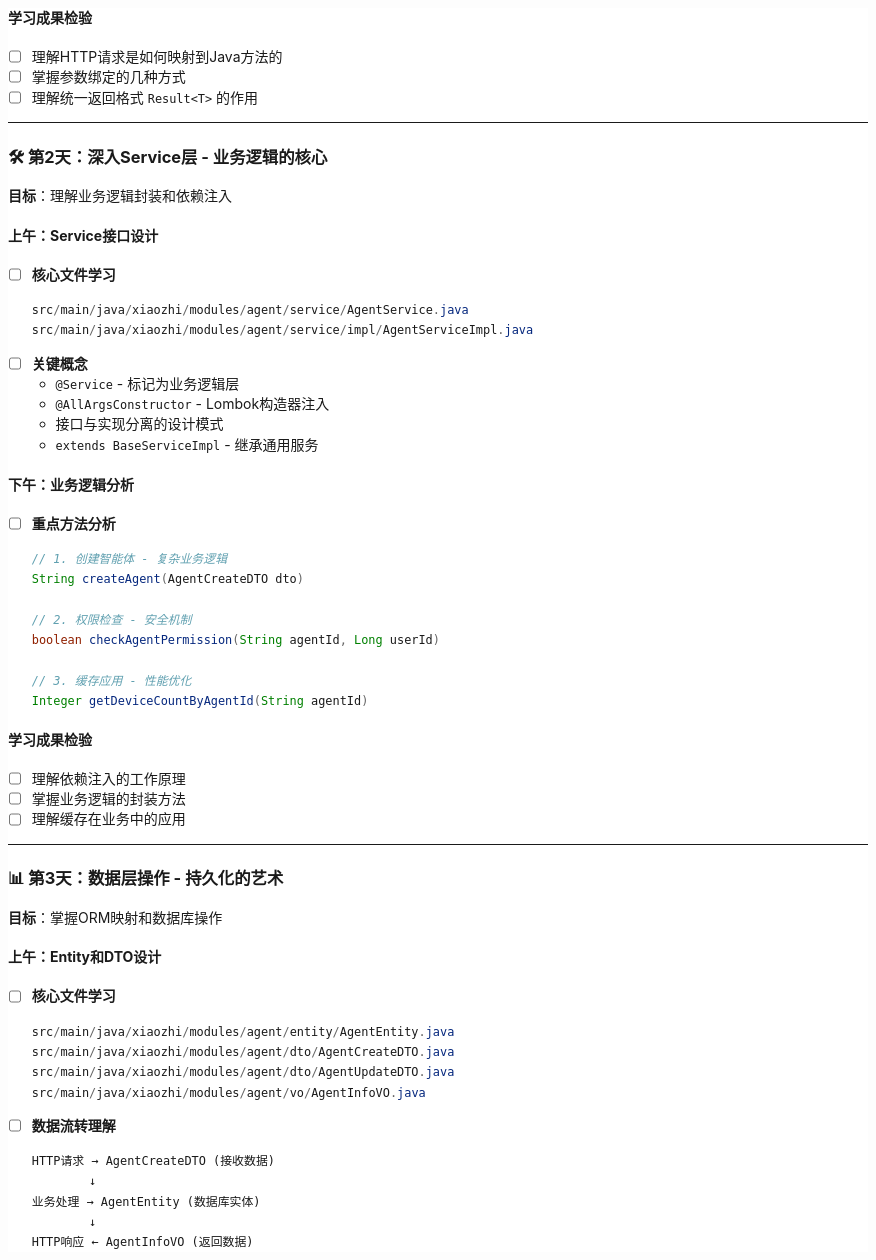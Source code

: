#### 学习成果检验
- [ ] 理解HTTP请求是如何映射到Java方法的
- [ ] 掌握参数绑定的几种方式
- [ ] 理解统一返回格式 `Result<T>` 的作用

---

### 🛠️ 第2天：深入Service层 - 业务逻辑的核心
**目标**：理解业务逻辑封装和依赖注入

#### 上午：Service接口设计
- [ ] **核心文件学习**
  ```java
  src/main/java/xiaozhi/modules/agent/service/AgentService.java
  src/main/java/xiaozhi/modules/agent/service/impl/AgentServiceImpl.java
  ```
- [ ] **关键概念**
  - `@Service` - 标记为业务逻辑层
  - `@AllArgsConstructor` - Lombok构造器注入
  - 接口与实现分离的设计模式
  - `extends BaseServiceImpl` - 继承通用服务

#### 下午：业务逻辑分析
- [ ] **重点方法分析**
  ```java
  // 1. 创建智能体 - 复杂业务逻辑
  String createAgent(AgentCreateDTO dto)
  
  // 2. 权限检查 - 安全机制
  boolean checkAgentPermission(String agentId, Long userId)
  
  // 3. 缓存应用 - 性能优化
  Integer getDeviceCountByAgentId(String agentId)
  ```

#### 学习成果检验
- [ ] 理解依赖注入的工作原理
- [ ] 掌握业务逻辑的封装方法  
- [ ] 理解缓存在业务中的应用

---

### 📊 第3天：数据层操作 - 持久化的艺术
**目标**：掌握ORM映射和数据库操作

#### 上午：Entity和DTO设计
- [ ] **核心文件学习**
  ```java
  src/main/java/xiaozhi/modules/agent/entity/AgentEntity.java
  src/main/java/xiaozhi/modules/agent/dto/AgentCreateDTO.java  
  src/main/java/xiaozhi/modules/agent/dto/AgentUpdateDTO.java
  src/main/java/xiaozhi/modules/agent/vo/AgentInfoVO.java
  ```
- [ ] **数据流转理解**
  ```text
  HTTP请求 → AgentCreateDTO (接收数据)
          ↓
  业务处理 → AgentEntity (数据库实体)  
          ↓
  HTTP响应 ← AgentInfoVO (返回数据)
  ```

------

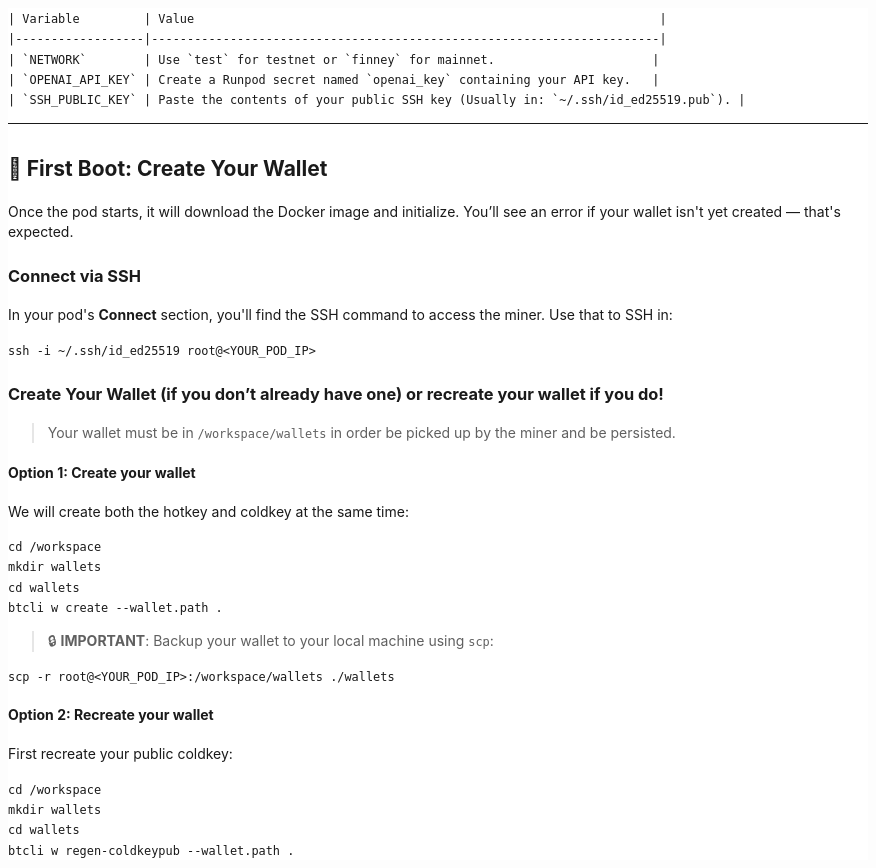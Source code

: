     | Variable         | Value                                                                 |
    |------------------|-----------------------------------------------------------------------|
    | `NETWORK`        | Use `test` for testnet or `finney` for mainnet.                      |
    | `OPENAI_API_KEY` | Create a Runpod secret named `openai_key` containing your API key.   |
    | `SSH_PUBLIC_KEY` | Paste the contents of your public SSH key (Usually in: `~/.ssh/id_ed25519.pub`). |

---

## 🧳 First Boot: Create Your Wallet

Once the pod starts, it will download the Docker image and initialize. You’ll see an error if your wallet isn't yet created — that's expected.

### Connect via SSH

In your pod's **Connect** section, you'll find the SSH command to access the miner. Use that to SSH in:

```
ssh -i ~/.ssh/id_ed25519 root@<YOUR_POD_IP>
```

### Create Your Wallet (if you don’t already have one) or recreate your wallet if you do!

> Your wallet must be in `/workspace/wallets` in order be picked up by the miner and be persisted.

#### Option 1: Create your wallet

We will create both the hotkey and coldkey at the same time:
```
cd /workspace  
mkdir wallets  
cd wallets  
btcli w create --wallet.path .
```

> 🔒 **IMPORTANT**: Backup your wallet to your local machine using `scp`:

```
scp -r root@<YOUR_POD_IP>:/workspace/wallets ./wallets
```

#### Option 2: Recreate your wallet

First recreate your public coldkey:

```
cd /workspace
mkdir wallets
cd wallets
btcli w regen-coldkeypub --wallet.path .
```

------

Exercise
Write out every line of the preceding listing that contains "First".

Task output
## 🧳 First Boot: Create Your Wallet
First recreate your public coldkey:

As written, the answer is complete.